EXERCISE DESCRIPTION: Search the entries for the word "ssmall". Copy each line in which it is found.

── SUPPLIED MATERIAL

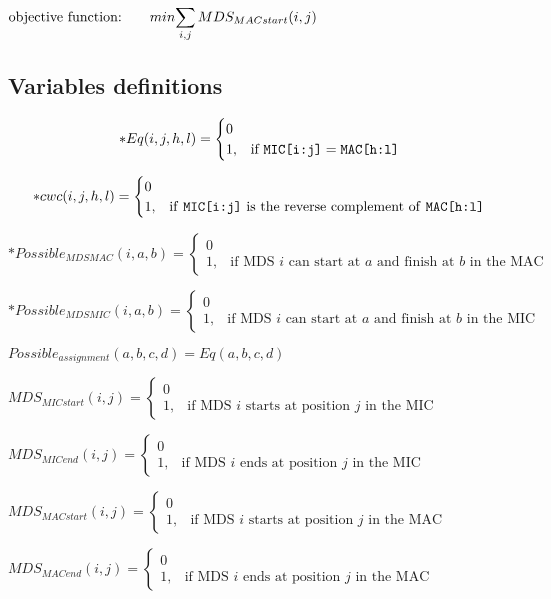 $\mbox{objective function:} \qquad min \mathlarger{\sum_{i,j} MDS_{MACstart}(i,j)}$

\subsection{Variables definitions}

$$ *Eq(i,j,h,l) = \begin{cases} 0 \\ 1, & \mbox{if } \texttt{MIC[i:j]} = \texttt{MAC[h:l]} \end{cases}$$

$$*cwc(i,j,h,l) = \begin{cases} 0 \\ 1, & \mbox{if \texttt{MIC[i:j]} is the reverse complement of \texttt{MAC[h:l]}} \end{cases}$$


$*Possible_{MDSMAC}(i,a,b) = \begin{cases} 0 \\ 1, & \mbox{if MDS } i\mbox{ can start at } a \mbox{ and finish at } b \mbox{ in the MAC} \end{cases}$

$*Possible_{MDSMIC}(i,a,b) = \begin{cases} 0 \\ 1, & \mbox{if MDS } i\mbox{ can start at } a \mbox{ and finish at } b \mbox{ in the MIC} \end{cases}$

$Possible_{assignment}(a,b,c,d) = Eq(a,b,c,d)$

$MDS_{MICstart}(i,j) = \begin{cases} 0 \\ 1, & \mbox{if MDS } i\mbox{ starts at position } j \mbox{ in the MIC} \end{cases}$

$MDS_{MICend}(i,j) = \begin{cases} 0 \\ 1, & \mbox{if MDS } i\mbox{ ends at position } j \mbox{ in the MIC} \end{cases}$

$MDS_{MACstart}(i,j) = \begin{cases} 0 \\ 1, & \mbox{if MDS } i\mbox{ starts at position } j \mbox{ in the MAC} \end{cases}$

$MDS_{MACend}(i,j) = \begin{cases} 0 \\ 1, & \mbox{if MDS } i\mbox{ ends at position } j \mbox{ in the MAC} \end{cases}$

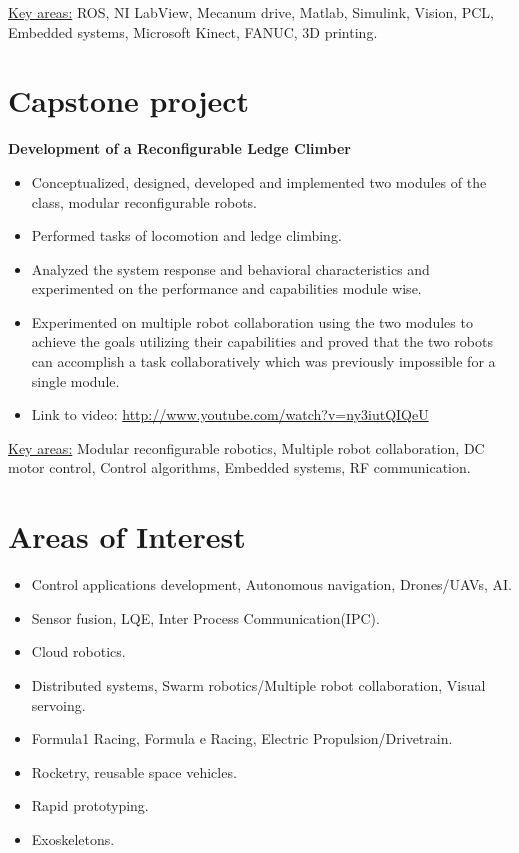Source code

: \documentclass[margin]{res}
\begin{document}
\begin{resume}
\begin{itemize}
  
\end{itemize}

\underline{Key areas:} ROS,
NI LabView\textsuperscript{\ssmall{\textregistered}},
Mecanum drive,
Matlab\textsuperscript{\ssmall{\textregistered}},
Simulink\textsuperscript{\ssmall{\textregistered}},
Vision, PCL, Embedded systems,
Microsoft\textsuperscript{\ssmall{\textregistered}} Kinect,
FANUC\textsuperscript{{\ssmall\texttrademark}},
3D printing.


\section{Capstone project}
{\bf Development of a Reconfigurable Ledge Climber}
\begin{itemize} \itemsep -2pt
  \item Conceptualized, designed, developed and implemented two modules of the
  class, modular reconfigurable robots.
  \item  Performed tasks of locomotion and ledge climbing.
  \item Analyzed the system response and behavioral characteristics and
  experimented on the performance and capabilities module wise.
  \item Experimented on multiple robot collaboration using the two modules
  to achieve the goals utilizing their capabilities and proved that the two robots
  can accomplish a task collaboratively which was previously impossible for a
  single module.
  \item[] Link to video: \url{http://www.youtube.com/watch?v=ny3iutQIQeU}
  
\end{itemize}
\underline{Key areas:}  Modular reconfigurable robotics, Multiple robot
collaboration, DC motor control, Control algorithms, Embedded systems, RF
communication.

\section{Areas of Interest}
\begin{itemize} \itemsep -2pt
  \item Control applications development, Autonomous navigation, 
        Drones/UAVs, AI.
  \item Sensor fusion, LQE, Inter Process Communication(IPC).
  \item Cloud robotics.
  \item Distributed systems, Swarm robotics/Multiple robot collaboration,
        Visual servoing.
  \item Formula1 Racing, Formula e Racing,  Electric Propulsion/Drivetrain.
  \item Rocketry, reusable space vehicles.
  \item Rapid prototyping.
  \item Exoskeletons.
  

\end{itemize}
\end{resume}
\end{document}
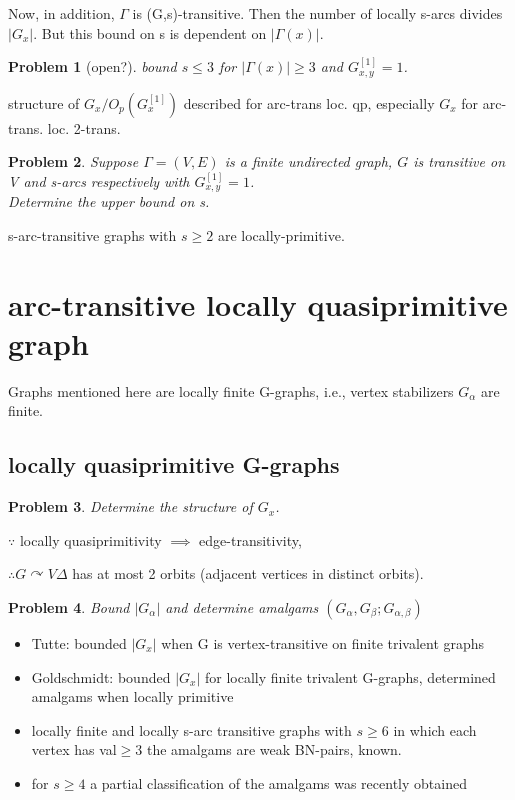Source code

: \documentclass[a4paper,11pt,openany]{book}
\newtheorem{problem}{Problem}[section]
\begin{document}
Now, in addition, $\Gamma$ is (G,s)-transitive. Then the number of locally s-arcs divides $|G_x|$. But this bound on s is dependent on $|\Gamma(x)|$.

\begin{problem}[open?]
	bound $s\leq 3$ for $|\Gamma(x)|\geq 3$ and $G_{x,y}^{[1]}=1$.
\end{problem}


structure of $G_x/O_p(G_x^{[1]})$ described for arc-trans loc. qp, especially $G_x$ for arc-trans. loc. 2-trans.

\begin{problem}
	Suppose $\Gamma = (V, E)$ is a finite undirected graph, $G$ is transitive on V and s-arcs respectively with $G_{x,y}^{[1]}=1$.\\Determine the upper bound on s.
\end{problem}

s-arc-transitive graphs with $s\geq 2$ are locally-primitive.


\section{arc-transitive locally quasiprimitive graph}

Graphs mentioned here are locally finite G-graphs, i.e., vertex stabilizers $G_\alpha$ are finite.

\subsection{locally quasiprimitive G-graphs}
\begin{problem}
	Determine the structure of $G_x$.
\end{problem}

$\because$ locally quasiprimitivity $\implies$ edge-transitivity, 

$\therefore G\curvearrowright V\Delta$ has at most 2 orbits (adjacent vertices in distinct orbits).

\begin{problem}
	Bound $|G_\alpha|$ and determine amalgams $(G_\alpha,G_\beta;G_{\alpha,\beta})$
\end{problem}

\begin{itemize}
	\item Tutte: bounded $|G_x|$ when G is vertex-transitive on finite trivalent graphs
	\item Goldschmidt: bounded $|G_x|$ for locally finite trivalent G-graphs, determined amalgams when locally primitive
	\item locally finite and locally s-arc transitive graphs with $s\geq 6$ in which each vertex has val$\geq 3$ the amalgams are weak BN-pairs, known.
	\item for $s\geq 4$ a partial classification of the amalgams was recently obtained 
\end{itemize}
\end{document}
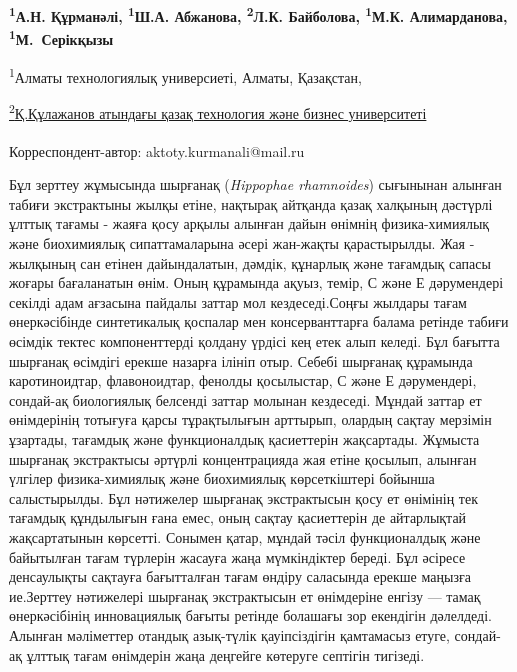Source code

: 
\begin{articleheader}

{\bfseries
\textsuperscript{1}А.Н. Құрманәлі\textsuperscript{\envelope},
\textsuperscript{1}Ш.А. Абжанова,
\textsuperscript{2}Л.К. Байболова,
\textsuperscript{1}М.К. Алимарданова,
\textsuperscript{1}М.~Серікқызы
}
\end{articleheader}

\begin{affiliation}
\textsuperscript{1}Алматы технологиялық универсиеті, Алматы, Қазақстан,

\href{https://www.kaztbu.edu.kz/}{\textsuperscript{2}Қ.Құлажанов атындағы қазақ технология және бизнес университеті}

\raggedright \textsuperscript{\envelope }Корреспондент-автор: aktoty.kurmanali@mail.ru
\end{affiliation}

Бұл зерттеу жұмысында шырғанақ (\emph{Hippophae rhamnoides}) сығынынан
алынған табиғи экстрактыны жылқы етіне, нақтырақ айтқанда қазақ халқының
дәстүрлі ұлттық тағамы - жаяға қосу арқылы алынған дайын өнімнің
физика-химиялық және биохимиялық сипаттамаларына әсері жан-жақты
қарастырылды. Жая - жылқының сан етінен дайындалатын, дәмдік, құнарлық
және тағамдық сапасы жоғары бағаланатын өнім. Оның құрамында ақуыз,
темір, С және Е дәрумендері секілді адам ағзасына пайдалы заттар мол
кездеседі.Соңғы жылдары тағам өнеркәсібінде синтетикалық қоспалар мен
консерванттарға балама ретінде табиғи өсімдік тектес компоненттерді
қолдану үрдісі кең етек алып келеді. Бұл бағытта шырғанақ өсімдігі
ерекше назарға ілініп отыр. Себебі шырғанақ құрамында каротиноидтар,
флавоноидтар, фенолды қосылыстар, С және Е дәрумендері, сондай-ақ
биологиялық белсенді заттар молынан кездеседі. Мұндай заттар ет
өнімдерінің тотығуға қарсы тұрақтылығын арттырып, олардың сақтау
мерзімін ұзартады, тағамдық және функционалдық қасиеттерін жақсартады.
Жұмыста шырғанақ экстрактысы әртүрлі концентрацияда жая етіне қосылып,
алынған үлгілер физика-химиялық және биохимиялық көрсеткіштері бойынша
салыстырылды. Бұл нәтижелер шырғанақ экстрактысын қосу ет өнімінің тек
тағамдық құндылығын ғана емес, оның сақтау қасиеттерін де айтарлықтай
жақсартатынын көрсетті. Сонымен қатар, мұндай тәсіл функционалдық және
байытылған тағам түрлерін жасауға жаңа мүмкіндіктер береді. Бұл әсіресе
денсаулықты сақтауға бағытталған тағам өндіру саласында ерекше маңызға
ие.Зерттеу нәтижелері шырғанақ экстрактысын ет өнімдеріне енгізу ---
тамақ өнеркәсібінің инновациялық бағыты ретінде болашағы зор екендігін
дәлелдеді. Алынған мәліметтер отандық азық-түлік қауіпсіздігін
қамтамасыз етуге, сондай-ақ ұлттық тағам өнімдерін жаңа деңгейге
көтеруге септігін тигізеді.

────

OUTPUT BELOW:
NI LabView\textsuperscript{\ssmall{\textregistered}},
Matlab\textsuperscript{\ssmall{\textregistered}},
Simulink\textsuperscript{\ssmall{\textregistered}},
Microsoft\textsuperscript{\ssmall{\textregistered}} Kinect,
FANUC\textsuperscript{{\ssmall\texttrademark}},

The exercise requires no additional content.